*** Data supplied ***

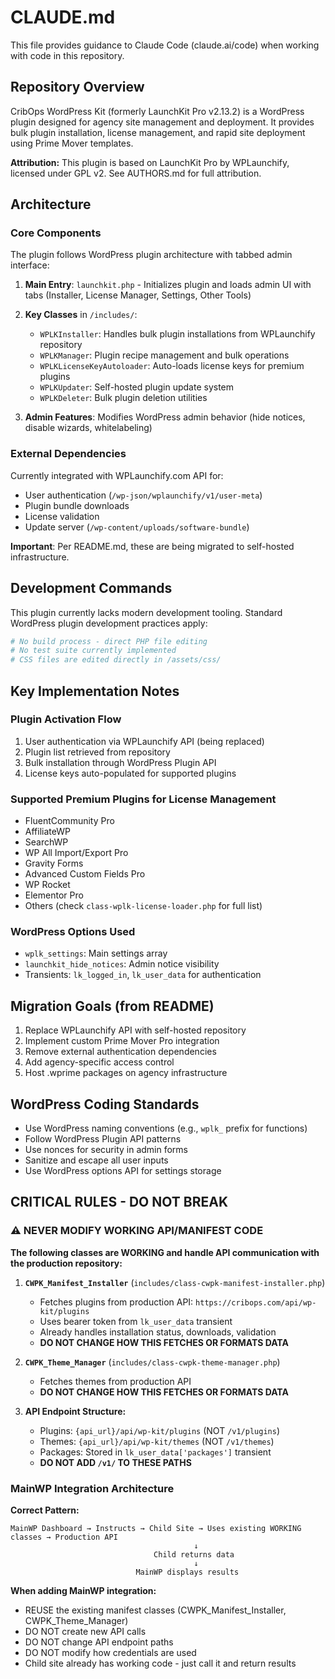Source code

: # CLAUDE.md

This file provides guidance to Claude Code (claude.ai/code) when working with code in this repository.

## Repository Overview

CribOps WordPress Kit (formerly LaunchKit Pro v2.13.2) is a WordPress plugin designed for agency site management and deployment. It provides bulk plugin installation, license management, and rapid site deployment using Prime Mover templates.

**Attribution:** This plugin is based on LaunchKit Pro by WPLaunchify, licensed under GPL v2. See AUTHORS.md for full attribution.

## Architecture

### Core Components

The plugin follows WordPress plugin architecture with tabbed admin interface:

1. **Main Entry**: `launchkit.php` - Initializes plugin and loads admin UI with tabs (Installer, License Manager, Settings, Other Tools)

2. **Key Classes** in `/includes/`:
   - `WPLKInstaller`: Handles bulk plugin installations from WPLaunchify repository
   - `WPLKManager`: Plugin recipe management and bulk operations
   - `WPLKLicenseKeyAutoloader`: Auto-loads license keys for premium plugins
   - `WPLKUpdater`: Self-hosted plugin update system
   - `WPLKDeleter`: Bulk plugin deletion utilities

3. **Admin Features**: Modifies WordPress admin behavior (hide notices, disable wizards, whitelabeling)

### External Dependencies

Currently integrated with WPLaunchify.com API for:
- User authentication (`/wp-json/wplaunchify/v1/user-meta`)
- Plugin bundle downloads
- License validation
- Update server (`/wp-content/uploads/software-bundle`)

**Important**: Per README.md, these are being migrated to self-hosted infrastructure.

## Development Commands

This plugin currently lacks modern development tooling. Standard WordPress plugin development practices apply:

```bash
# No build process - direct PHP file editing
# No test suite currently implemented
# CSS files are edited directly in /assets/css/
```

## Key Implementation Notes

### Plugin Activation Flow
1. User authentication via WPLaunchify API (being replaced)
2. Plugin list retrieved from repository
3. Bulk installation through WordPress Plugin API
4. License keys auto-populated for supported plugins

### Supported Premium Plugins for License Management
- FluentCommunity Pro
- AffiliateWP
- SearchWP
- WP All Import/Export Pro
- Gravity Forms
- Advanced Custom Fields Pro
- WP Rocket
- Elementor Pro
- Others (check `class-wplk-license-loader.php` for full list)

### WordPress Options Used
- `wplk_settings`: Main settings array
- `launchkit_hide_notices`: Admin notice visibility
- Transients: `lk_logged_in`, `lk_user_data` for authentication

## Migration Goals (from README)

1. Replace WPLaunchify API with self-hosted repository
2. Implement custom Prime Mover Pro integration
3. Remove external authentication dependencies
4. Add agency-specific access control
5. Host .wprime packages on agency infrastructure

## WordPress Coding Standards

- Use WordPress naming conventions (e.g., `wplk_` prefix for functions)
- Follow WordPress Plugin API patterns
- Use nonces for security in admin forms
- Sanitize and escape all user inputs
- Use WordPress options API for settings storage

## CRITICAL RULES - DO NOT BREAK

### ⚠️ NEVER MODIFY WORKING API/MANIFEST CODE

**The following classes are WORKING and handle API communication with the production repository:**

1. **`CWPK_Manifest_Installer`** (`includes/class-cwpk-manifest-installer.php`)
   - Fetches plugins from production API: `https://cribops.com/api/wp-kit/plugins`
   - Uses bearer token from `lk_user_data` transient
   - Already handles installation status, downloads, validation
   - **DO NOT CHANGE HOW THIS FETCHES OR FORMATS DATA**

2. **`CWPK_Theme_Manager`** (`includes/class-cwpk-theme-manager.php`)
   - Fetches themes from production API
   - **DO NOT CHANGE HOW THIS FETCHES OR FORMATS DATA**

3. **API Endpoint Structure:**
   - Plugins: `{api_url}/api/wp-kit/plugins` (NOT `/v1/plugins`)
   - Themes: `{api_url}/api/wp-kit/themes` (NOT `/v1/themes`)
   - Packages: Stored in `lk_user_data['packages']` transient
   - **DO NOT ADD `/v1/` TO THESE PATHS**

### MainWP Integration Architecture

**Correct Pattern:**
```
MainWP Dashboard → Instructs → Child Site → Uses existing WORKING classes → Production API
                                         ↓
                                Child returns data
                                         ↓
                            MainWP displays results
```

**When adding MainWP integration:**
- REUSE the existing manifest classes (CWPK_Manifest_Installer, CWPK_Theme_Manager)
- DO NOT create new API calls
- DO NOT change API endpoint paths
- DO NOT modify how credentials are used
- Child site already has working code - just call it and return results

***

- **What is expected**:
Reproduce the records word for word, please, from their first line up to and including the line that contains "The plugin follows", but no pictures.

- **Problem solution**:
Source code

: # CLAUDE.md

This file provides guidance to Claude Code (claude.ai/code) when working with code in this repository.

## Repository Overview

CribOps WordPress Kit (formerly LaunchKit Pro v2.13.2) is a WordPress plugin designed for agency site management and deployment. It provides bulk plugin installation, license management, and rapid site deployment using Prime Mover templates.

**Attribution:** This plugin is based on LaunchKit Pro by WPLaunchify, licensed under GPL v2. See AUTHORS.md for full attribution.

## Architecture

### Core Components

The plugin follows WordPress plugin architecture with tabbed admin interface:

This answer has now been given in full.